Baton Rouge. I would have expected somewhere in Utah.

My theory- this is Texas. There are three types of people: football players, cheerleaders, and the great unwashed. I’m betting someone had a stroke because the school was daring to honor non-athletes.

I cannot provide a cite (I don’t have a way to play the little tape cassette from 1995), but the other little girls didn’t get bouquets because compared to my daughter their ballet renditions from Pocohantas pretty much stunk up the place.

:smiley:

/hijack.

Yeah, I can see “only the school’s own awards displayed” as something reasonable, though that should be something to advise seniors and their parents early in the schoolyear. If anything it helps the school not having to do vetting of whose award is it you’re seeking to display.
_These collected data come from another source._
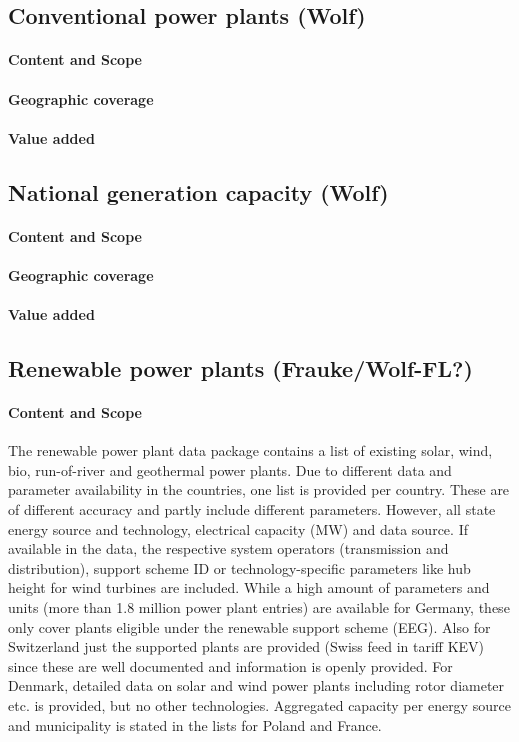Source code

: \documentclass[article]{elsarticle}
\begin{document}
\subsection{Conventional power plants (Wolf)}
\paragraph{Content and Scope}
\paragraph{Geographic coverage}
\paragraph{Value added}

\subsection{National generation capacity (Wolf)}
\paragraph{Content and Scope}
\paragraph{Geographic coverage}
\paragraph{Value added}

\subsection{Renewable power plants (Frauke/Wolf-FL?)}
\paragraph{Content and Scope}
The renewable power plant data package contains a list of existing solar, wind, bio, run-of-river and geothermal power plants. Due to different data and parameter availability in the countries, one list is provided per country. These are of different accuracy and partly include different parameters. However, all state energy source and technology, electrical capacity (MW) and data source. If available in the data, the respective system operators (transmission and distribution), support scheme ID or technology-specific parameters like hub height for wind turbines are included. While a high amount of parameters and units (more than 1.8 million power plant entries) are available for Germany, these only cover plants eligible under the renewable support scheme (EEG). Also for Switzerland just the supported plants are provided (Swiss feed in tariff KEV) since these are well documented and information is openly provided. For Denmark, detailed data on solar and wind power plants including rotor diameter etc. is provided, but no other technologies. Aggregated capacity per energy source and municipality is stated in the lists for Poland and France.
\end{document}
Where the school is going to get in trouble is over the fact that other schools in the same district allow the stoles. Therefore it is a site-specific ban on NHS paraphenalia, and that likely won’t hold up to a challenge to the school board. Or in court, if it came to that. Such a policy would be blatantly discriminatory.

I wonder if the commencement program highlights special achievements. In the program for my graduation ceremony, all the NHS kids got a distinguishing footnote by their names, along with footnotes for special scholarship awards, membership in the Top 10%, and valedictorian/salutatorian. I don’t remember having NHS regalia, but I do have a vague memory of wearing something “special” for something (I think it might have been something signifying which magnent program I belonged to).
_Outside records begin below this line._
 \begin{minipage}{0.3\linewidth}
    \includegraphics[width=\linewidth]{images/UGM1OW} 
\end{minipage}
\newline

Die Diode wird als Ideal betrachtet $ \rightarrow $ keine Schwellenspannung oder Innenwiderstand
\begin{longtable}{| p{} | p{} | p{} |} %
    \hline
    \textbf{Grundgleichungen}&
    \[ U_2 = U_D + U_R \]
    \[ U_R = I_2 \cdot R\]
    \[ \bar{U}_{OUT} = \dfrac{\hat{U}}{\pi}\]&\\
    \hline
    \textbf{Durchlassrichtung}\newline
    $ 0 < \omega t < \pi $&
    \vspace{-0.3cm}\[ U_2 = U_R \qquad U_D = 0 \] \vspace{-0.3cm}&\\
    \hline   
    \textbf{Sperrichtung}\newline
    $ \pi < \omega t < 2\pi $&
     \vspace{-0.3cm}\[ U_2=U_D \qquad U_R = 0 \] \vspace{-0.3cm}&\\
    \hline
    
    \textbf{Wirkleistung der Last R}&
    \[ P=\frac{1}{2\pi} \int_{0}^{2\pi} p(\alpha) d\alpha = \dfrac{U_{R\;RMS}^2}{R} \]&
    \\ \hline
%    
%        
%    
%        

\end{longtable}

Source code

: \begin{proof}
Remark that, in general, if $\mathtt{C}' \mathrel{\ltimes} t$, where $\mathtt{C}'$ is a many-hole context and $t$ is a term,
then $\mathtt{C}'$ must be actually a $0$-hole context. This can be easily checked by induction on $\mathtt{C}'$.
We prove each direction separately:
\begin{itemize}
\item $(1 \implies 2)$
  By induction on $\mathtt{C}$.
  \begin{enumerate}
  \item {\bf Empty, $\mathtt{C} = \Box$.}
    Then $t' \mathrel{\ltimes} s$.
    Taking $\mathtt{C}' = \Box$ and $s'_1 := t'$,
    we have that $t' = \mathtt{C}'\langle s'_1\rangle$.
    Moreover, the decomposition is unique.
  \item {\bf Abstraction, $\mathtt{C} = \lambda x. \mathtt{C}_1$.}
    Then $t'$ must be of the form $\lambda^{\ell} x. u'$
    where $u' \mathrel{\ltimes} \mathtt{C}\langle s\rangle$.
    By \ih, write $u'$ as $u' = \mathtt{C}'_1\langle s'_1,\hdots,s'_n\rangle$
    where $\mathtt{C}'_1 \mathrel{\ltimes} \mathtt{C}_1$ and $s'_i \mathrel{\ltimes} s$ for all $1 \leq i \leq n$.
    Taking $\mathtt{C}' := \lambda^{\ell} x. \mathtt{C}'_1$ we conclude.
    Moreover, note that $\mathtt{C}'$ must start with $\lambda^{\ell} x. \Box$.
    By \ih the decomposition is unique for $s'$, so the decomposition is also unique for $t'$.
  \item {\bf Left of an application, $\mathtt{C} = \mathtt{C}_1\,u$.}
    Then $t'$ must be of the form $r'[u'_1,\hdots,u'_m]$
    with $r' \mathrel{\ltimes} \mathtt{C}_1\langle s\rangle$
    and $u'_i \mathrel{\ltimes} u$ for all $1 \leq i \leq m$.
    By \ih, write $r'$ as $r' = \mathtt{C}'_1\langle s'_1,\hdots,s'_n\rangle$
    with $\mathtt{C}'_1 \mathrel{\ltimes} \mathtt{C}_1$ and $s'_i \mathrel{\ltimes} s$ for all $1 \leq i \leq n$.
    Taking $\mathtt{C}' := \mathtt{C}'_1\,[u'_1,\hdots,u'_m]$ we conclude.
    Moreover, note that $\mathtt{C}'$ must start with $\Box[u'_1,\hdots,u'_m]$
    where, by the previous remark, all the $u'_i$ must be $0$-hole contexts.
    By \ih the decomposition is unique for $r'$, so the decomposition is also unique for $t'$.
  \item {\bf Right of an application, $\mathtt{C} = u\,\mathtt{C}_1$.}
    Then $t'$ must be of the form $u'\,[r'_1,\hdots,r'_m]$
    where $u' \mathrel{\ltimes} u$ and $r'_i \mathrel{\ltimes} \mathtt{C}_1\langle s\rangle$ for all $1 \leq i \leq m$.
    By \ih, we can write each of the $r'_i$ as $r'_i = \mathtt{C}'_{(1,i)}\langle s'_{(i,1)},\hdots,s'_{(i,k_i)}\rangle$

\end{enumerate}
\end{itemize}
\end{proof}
I don’t have a problem with the school not bothering with special stoles. I’d have more of a problem if the school wasn’t allowed to recognize high-achieving students at all, but there’s no evidence that’s happening.

And which group would it be illegally discriminatory against?Discrimination isn’t illegal - if it were, every job would have to be filled by lottery as you couldn’t discriminate among the applicants based on education, experience or even who applied first. Discrimination based on certain characteristics is what’s illegal - and membership in an honor society isn’t one of those characteristics.

Texas? How many of them were packing heat?

It wasn’t in Texas, but back in sixth grade I won an award for academics. The prize was a brand new baseball.*

*The principal was also the head coach, and his ulterior motive probably was to promote athletic achievement so that we could finally beat St. John’s Lutheran.

**Not to be critical of BobLibDem’s post as ignorant hyperbole, but Texas schools routinely honor students who perform well academically. For instance, there’s the All-State Academic Team:

"The TASSP Academic Excellence Recognition Program was established to honor and recognize high school seniors who have demonstrated excellence in areas of academic achievement, test scores and writing skills. The program will recognize twenty graduating Texas seniors with an unrestricted scholarship of $500. In addition, these twenty winners will be introduced at the general session of the TASSP Summer Workshop held in Austin in June and also honored there with a luncheon featuring the students, parents and their principals. Thirty finalists will be recognized locally with plaques donated by Jostens.
Who is Eligible?
Each Texas high school whose principal is a member of TASSP may nominate ONE graduating senior for this recognition.
What is the Selection Process?
• Each nominee will receive a score based on their G.P.A., SAT or ACT score. This score accounts for 75% of the nominee’s total score.
• The essays portion of the application is scored by the Academic Excellence Committee and will account for the remaining 25% of the total score.
• Scoring of the essays is done without knowledge of authorship.
• The top twenty will be selected as the All-State Academic Team. The next thirty will be selected as Finalists.

Kinda proves BLD’s point, doesn’t it? :smiley:

Somewhat facetious
As soon as Texas high schools start building $60 million libraries, computer facilities, science wings, etc, I’ll accept that football doesn’t come first.